Padang – Di tengah denyut aktivitas industri yang tak pernah benar-benar tidur, isu keselamatan kerja kembali ditegaskan sebagai fondasi utama perlindungan buruh. Dewan Pimpinan Daerah Konfederasi Serikat Pekerja Seluruh Indonesia (DPD KSPSI) Sumatera Barat bersama Kementerian Ketenagakerjaan (Kemenaker) menggelar sosialisasi Keselamatan dan Kesehatan Kerja (K3) di Aula Hotel Truntum, Kamis (12/2/2026). Agenda ini menjadi ruang penguatan komitmen agar keselamatan bukan sekadar slogan, melainkan budaya kerja yang nyata.

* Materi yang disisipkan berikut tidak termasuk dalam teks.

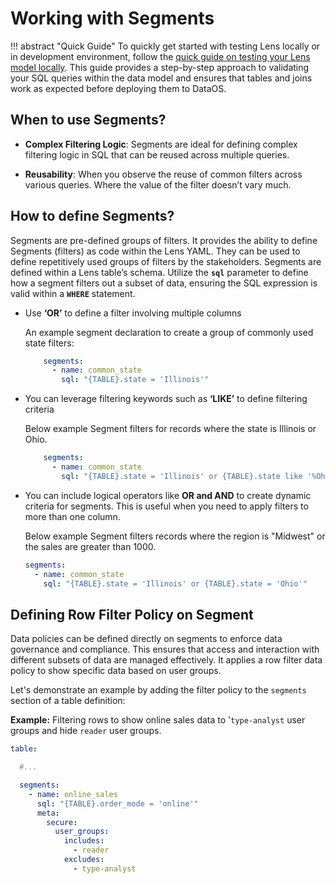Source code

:# Working with Segments

!!! abstract "Quick Guide"
    To quickly get started with testing Lens locally or in development environment, follow the [quick guide on testing your Lens model locally](/resources/lens/testing_locally/). This guide provides a step-by-step approach to validating your SQL queries within the data model and ensures that tables and joins work as expected before deploying them to DataOS.


## When to use Segments?

- **Complex Filtering Logic**: Segments are ideal for defining complex filtering logic in SQL that can be reused across multiple queries.

- **Reusability**: When you observe the reuse of common filters across various queries. Where the value of the filter doesn’t vary much.

## How to define Segments?

Segments are pre-defined groups of filters. It provides the ability to define Segments (filters) as code within the Lens YAML. They can be used to define repetitively used groups of filters by the stakeholders. Segments are defined within a Lens table’s schema. Utilize the **`sql`** parameter to define how a segment filters out a subset of data, ensuring the SQL expression is valid within a **`WHERE`** statement.

- Use **‘OR’** to define a filter involving multiple columns

  An example segment declaration to create a group of commonly used state filters:

  ```yaml
      segments:
        - name: common_state
          sql: "{TABLE}.state = 'Illinois'"
  ```

- You can leverage filtering keywords such as **‘LIKE’** to define filtering criteria
  
  Below  example Segment filters for records where the state is Illinois or Ohio.

  ```yaml
      segments:
        - name: common_state
          sql: "{TABLE}.state = 'Illinois' or {TABLE}.state like '%Ohio%'"
  ```

- You can include logical operators like **OR and AND** to create dynamic criteria for segments. This is useful when you need to apply filters to more than one column.

  Below example Segment filters records where the region is "Midwest" or the sales are greater than 1000.

  ```yaml
  segments:
    - name: common_state
      sql: "{TABLE}.state = 'Illinois' or {TABLE}.state = 'Ohio'"
  ```

## Defining Row Filter Policy on Segment

Data policies can be defined directly on segments to enforce data governance and compliance. This ensures that access and interaction with different subsets of data are managed effectively. It applies a row filter data policy to show specific data based on user groups.

Let's demonstrate an example by adding the filter policy to the `segments` section of a table definition:

**Example:** Filtering rows to show online sales data to '`type-analyst` user groups and hide  `reader` user groups.

  ```yaml
  table: 

    #...

    segments:
      - name: online_sales
        sql: "{TABLE}.order_mode = 'online'"
        meta:
          secure:
            user_groups:
              includes:
                - reader
              excludes:
                - type-analyst
  ```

Kegiatan tersebut diikuti perwakilan serikat pekerja lintas sektor industri di Sumatera Barat. Kehadiran jajaran Direktorat Jenderal Pembinaan Pengawasan Ketenagakerjaan dan K3 (Binwasnaker & K3) menegaskan keseriusan pemerintah dalam memastikan standar keselamatan diterapkan konsisten di lingkungan perusahaan. Sosialisasi ini bertujuan meningkatkan pemahaman buruh terkait hak atas perlindungan kerja yang aman, sekaligus mendorong perusahaan mematuhi regulasi nasional tentang K3 melalui pelatihan rutin, penyediaan alat pelindung diri, dan pengawasan berkelanjutan.

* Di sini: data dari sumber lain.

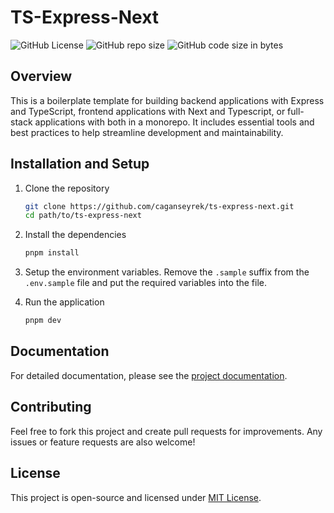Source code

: # TS-Express-Next

![GitHub License](https://img.shields.io/github/license/caganseyrek/ts-express-next)
![GitHub repo size](https://img.shields.io/github/repo-size/caganseyrek/ts-express-next)
![GitHub code size in bytes](https://img.shields.io/github/languages/code-size/caganseyrek/ts-express-next)

## Overview

This is a boilerplate template for building backend applications with Express and TypeScript, frontend applications with Next and Typescript, or full-stack applications with both in a monorepo. It includes essential tools and best practices to help streamline development and maintainability.

## Installation and Setup

1. Clone the repository

   ```bash
   git clone https://github.com/caganseyrek/ts-express-next.git
   cd path/to/ts-express-next
   ```

2. Install the dependencies

   ```bash
   pnpm install
   ```

3. Setup the environment variables. Remove the `.sample` suffix from the `.env.sample` file and put the required variables into the file.
4. Run the application
 
   ```bash
   pnpm dev
   ```

## Documentation

For detailed documentation, please see the [project documentation](https://caganseyrek.com/projects/ts-express-next).

## Contributing

Feel free to fork this project and create pull requests for improvements. Any issues or feature requests are also welcome!

## License

This project is open-source and licensed under [MIT License](https://github.com/caganseyrek/ts-express-next/blob/main/LICENSE).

“Kami ingin memastikan bahwa setiap pekerja di Sumatera Barat memahami hak-hak mereka terkait K3. Keselamatan kerja bukan sekadar aturan, melainkan jaminan bagi masa depan pekerja dan keluarganya. K3 harus menjadi budaya kerja, bukan sekadar formalitas. Semua pihak harus berkomitmen menjadikannya bagian dari keseharian,” ujar Ruli Eka Putra.
Menurutnya, peran serikat pekerja sangat strategis dalam mengawal implementasi aturan di lapangan. Ia menekankan, tidak boleh ada perusahaan yang mengabaikan aspek keselamatan demi efisiensi biaya produksi. Upaya pengawasan, kata dia, harus berjalan seiring dengan edukasi yang berkesinambungan.
Perwakilan Dirjen Binwasnaker & K3 dalam kesempatan itu juga menegaskan bahwa pengawasan ketenagakerjaan tidak bisa dilepaskan dari peran aktif pekerja dan manajemen perusahaan. Pemerintah, perusahaan, dan buruh memiliki tanggung jawab kolektif untuk menciptakan lingkungan kerja yang aman serta mencegah kecelakaan maupun penyakit akibat kerja.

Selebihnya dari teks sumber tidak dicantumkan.